Ikeda also noted Kirchenwitz failed to tell officers that the suspect had used a credit card for payment in the store during a verbal confrontation earlier on the evening of the shooting. If that information had surfaced earlier, Ikeda said, officers might have identified the suspect sooner and nabbed him before he fled.
Ikeda pointed to two armed robberies in December 2009 and January as other examples of his department’s effectiveness. Both suspects were arrested and sentenced to jail terms.
Ikeda also said the department has used a confrontation between three officers and bar patrons as a learning experience. A Basalt man filed a lawsuit in July against the officers for allegedly violating his constitutional rights when they dragged him out of a bar after he yelled at them the prior summer. The man was never arrested, and the district attorney declined to charge him.
The plaintiff claimed the officers used unreasonable force and improperly interfered with his right to free speech.
After the incident occurred in summer 2009, Ikeda fielded a complaint about his officers’ conduct from the man and assigned one of his sergeants to conduct an internal investigation. The officers were cleared. Ikeda maintained last week his officers didn’t do anything wrong, but the department reviewed the incident and determined it wouldn’t react to the situation the same way – they would avoid a confrontation with an unruly crowd.
The officers were walking through a bar at the time as part of their community policing philosophy of being visible and interacting with residents. Ikeda defended the practice last week, saying community policing is essential – even if some residents don’t appreciate it some of the time. The goal isn’t to trawl the bar for drunks to arrest, he insisted.

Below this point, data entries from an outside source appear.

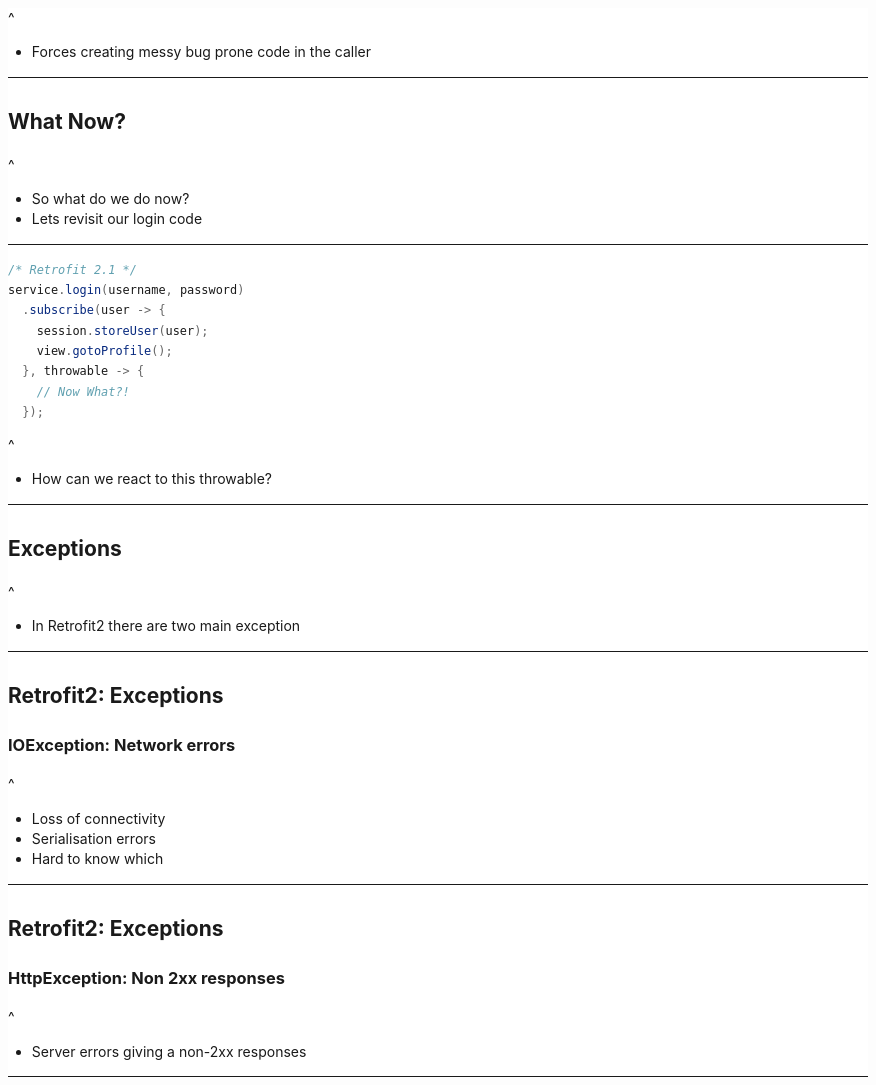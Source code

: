 ^
- Forces creating messy bug prone code in the caller

---

## What Now?

^
- So what do we do now?
- Lets revisit our login code

---

```java
/* Retrofit 2.1 */
service.login(username, password)
  .subscribe(user -> {
    session.storeUser(user);
    view.gotoProfile();
  }, throwable -> {
    // Now What?!
  });
```

^
- How can we react to this throwable?

---

## Exceptions

^
- In Retrofit2 there are two main exception

---

## Retrofit2: Exceptions
### IOException: Network errors

^
- Loss of connectivity
- Serialisation errors
- Hard to know which

---

## Retrofit2: Exceptions
### HttpException: Non 2xx responses

^
- Server errors giving a non-2xx responses

---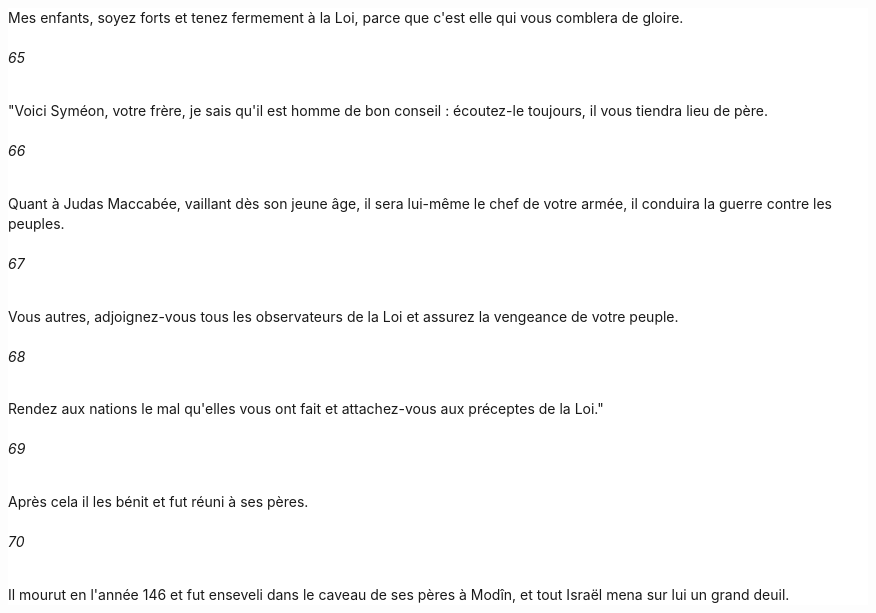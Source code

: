 Mes enfants, soyez forts et tenez fermement à la Loi, parce que c'est elle qui vous comblera de gloire.
###### 65
"Voici Syméon, votre frère, je sais qu'il est homme de bon conseil : écoutez-le toujours, il vous tiendra lieu de père.
###### 66
Quant à Judas Maccabée, vaillant dès son jeune âge, il sera lui-même le chef de votre armée, il conduira la guerre contre les peuples.
###### 67
Vous autres, adjoignez-vous tous les observateurs de la Loi et assurez la vengeance de votre peuple.
###### 68
Rendez aux nations le mal qu'elles vous ont fait et attachez-vous aux préceptes de la Loi."
###### 69
Après cela il les bénit et fut réuni à ses pères.
###### 70
Il mourut en l'année 146 et fut enseveli dans le caveau de ses pères à Modîn, et tout Israël mena sur lui un grand deuil.
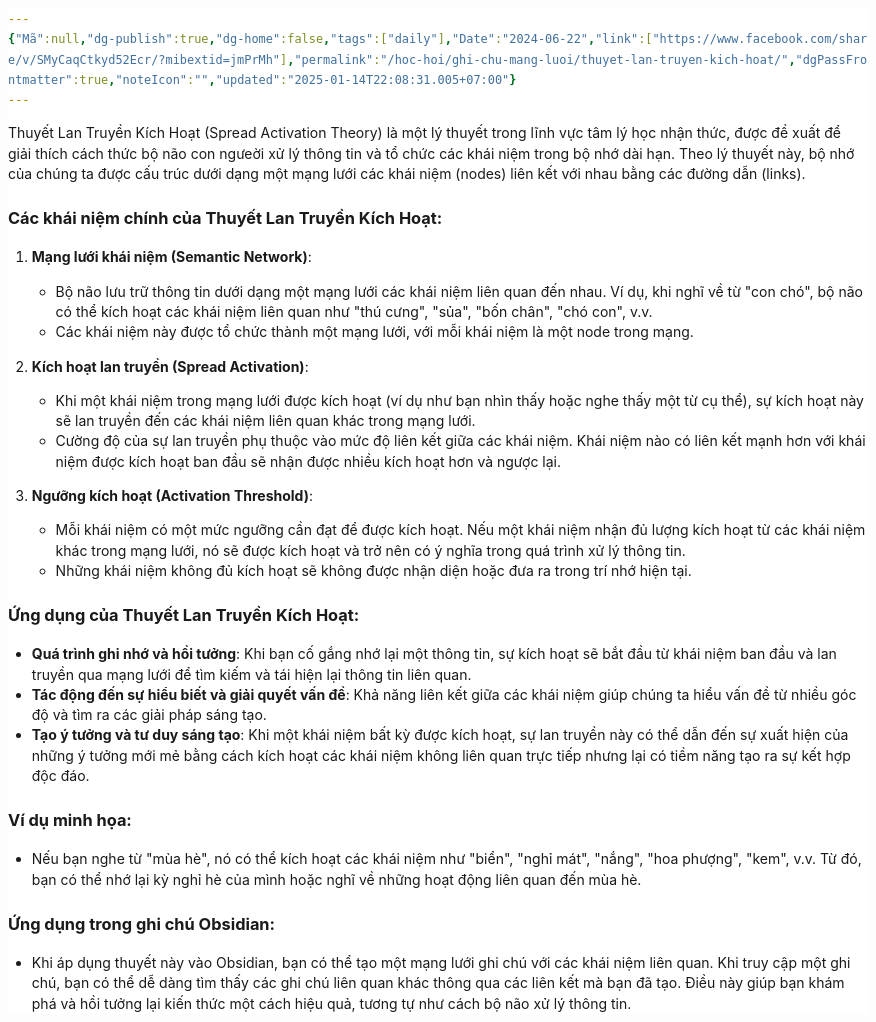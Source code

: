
 ```yaml
---
{"Mã":null,"dg-publish":true,"dg-home":false,"tags":["daily"],"Date":"2024-06-22","link":["https://www.facebook.com/share/v/SMyCaqCtkyd52Ecr/?mibextid=jmPrMh"],"permalink":"/hoc-hoi/ghi-chu-mang-luoi/thuyet-lan-truyen-kich-hoat/","dgPassFrontmatter":true,"noteIcon":"","updated":"2025-01-14T22:08:31.005+07:00"}
---
```


Thuyết Lan Truyền Kích Hoạt (Spread Activation Theory) là một lý thuyết trong lĩnh vực tâm lý học nhận thức, được đề xuất để giải thích cách thức bộ não con ngưeời xử lý thông tin và tổ chức các khái niệm trong bộ nhớ dài hạn. Theo lý thuyết này, bộ nhớ của chúng ta được cấu trúc dưới dạng một mạng lưới các khái niệm (nodes) liên kết với nhau bằng các đường dẫn (links).

### Các khái niệm chính của Thuyết Lan Truyền Kích Hoạt:
1. **Mạng lưới khái niệm (Semantic Network)**: 
   - Bộ não lưu trữ thông tin dưới dạng một mạng lưới các khái niệm liên quan đến nhau. Ví dụ, khi nghĩ về từ "con chó", bộ não có thể kích hoạt các khái niệm liên quan như "thú cưng", "sủa", "bốn chân", "chó con", v.v.
   - Các khái niệm này được tổ chức thành một mạng lưới, với mỗi khái niệm là một node trong mạng.

2. **Kích hoạt lan truyền (Spread Activation)**:
   - Khi một khái niệm trong mạng lưới được kích hoạt (ví dụ như bạn nhìn thấy hoặc nghe thấy một từ cụ thể), sự kích hoạt này sẽ lan truyền đến các khái niệm liên quan khác trong mạng lưới.
   - Cường độ của sự lan truyền phụ thuộc vào mức độ liên kết giữa các khái niệm. Khái niệm nào có liên kết mạnh hơn với khái niệm được kích hoạt ban đầu sẽ nhận được nhiều kích hoạt hơn và ngược lại.

3. **Ngưỡng kích hoạt (Activation Threshold)**:
   - Mỗi khái niệm có một mức ngưỡng cần đạt để được kích hoạt. Nếu một khái niệm nhận đủ lượng kích hoạt từ các khái niệm khác trong mạng lưới, nó sẽ được kích hoạt và trở nên có ý nghĩa trong quá trình xử lý thông tin.
   - Những khái niệm không đủ kích hoạt sẽ không được nhận diện hoặc đưa ra trong trí nhớ hiện tại.

### Ứng dụng của Thuyết Lan Truyền Kích Hoạt:
- **Quá trình ghi nhớ và hồi tưởng**: Khi bạn cố gắng nhớ lại một thông tin, sự kích hoạt sẽ bắt đầu từ khái niệm ban đầu và lan truyền qua mạng lưới để tìm kiếm và tái hiện lại thông tin liên quan.
- **Tác động đến sự hiểu biết và giải quyết vấn đề**: Khả năng liên kết giữa các khái niệm giúp chúng ta hiểu vấn đề từ nhiều góc độ và tìm ra các giải pháp sáng tạo.
- **Tạo ý tưởng và tư duy sáng tạo**: Khi một khái niệm bất kỳ được kích hoạt, sự lan truyền này có thể dẫn đến sự xuất hiện của những ý tưởng mới mẻ bằng cách kích hoạt các khái niệm không liên quan trực tiếp nhưng lại có tiềm năng tạo ra sự kết hợp độc đáo.

### Ví dụ minh họa:
- Nếu bạn nghe từ "mùa hè", nó có thể kích hoạt các khái niệm như "biển", "nghỉ mát", "nắng", "hoa phượng", "kem", v.v. Từ đó, bạn có thể nhớ lại kỳ nghỉ hè của mình hoặc nghĩ về những hoạt động liên quan đến mùa hè.

### Ứng dụng trong ghi chú Obsidian:
- Khi áp dụng thuyết này vào Obsidian, bạn có thể tạo một mạng lưới ghi chú với các khái niệm liên quan. Khi truy cập một ghi chú, bạn có thể dễ dàng tìm thấy các ghi chú liên quan khác thông qua các liên kết mà bạn đã tạo. Điều này giúp bạn khám phá và hồi tưởng lại kiến thức một cách hiệu quả, tương tự như cách bộ não xử lý thông tin.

“You can have the firehouse syndrome and just wait for the calls to come to you,” Ikeda said. He preferred making officers visible, building trust with residents and business owners, and nipping crime in the bud. Officers are regularly at special events, school activities, riding bikes through neighborhoods, at the parks and walking through bars.
“The police department’s fundamental role is building public trust,” he said. Without it, policing would be impossible in his view.
Ikeda prides himself for not being a police chief who sat in an office and fell out of touch with residents and the job his officers are asked to do. He went through all the same training and sought all the certifications. He responded to accidents, took incident reports, wrote warrants and went on regular patrols.
“I think that’s leading by example,” he said.
He’s proud of transforming an underpaid staff with poor equipment and leaving it in significantly better shape. He recalled that officers didn’t have voice mail when he took the reins in 2001. He was assigned a Ford Taurus patrol car that had a blown engine. It remained in the parking lot because the department’s budget was too tight to get it towed.
The department is moving into a new office this fall after buying space in a commercial building at the entrance to Elk Run. It will be the department’s home for the foreseeable future, a sort of legacy Ikeda helped create.
He said he will remain in Basalt, where he owns a home. He has a handful of consulting contracts with law enforcement and other governmental agencies. He’s also got a full ski pass. Expect to see him bombing down the slopes of Aspen Mountain often, ignoring the sirens.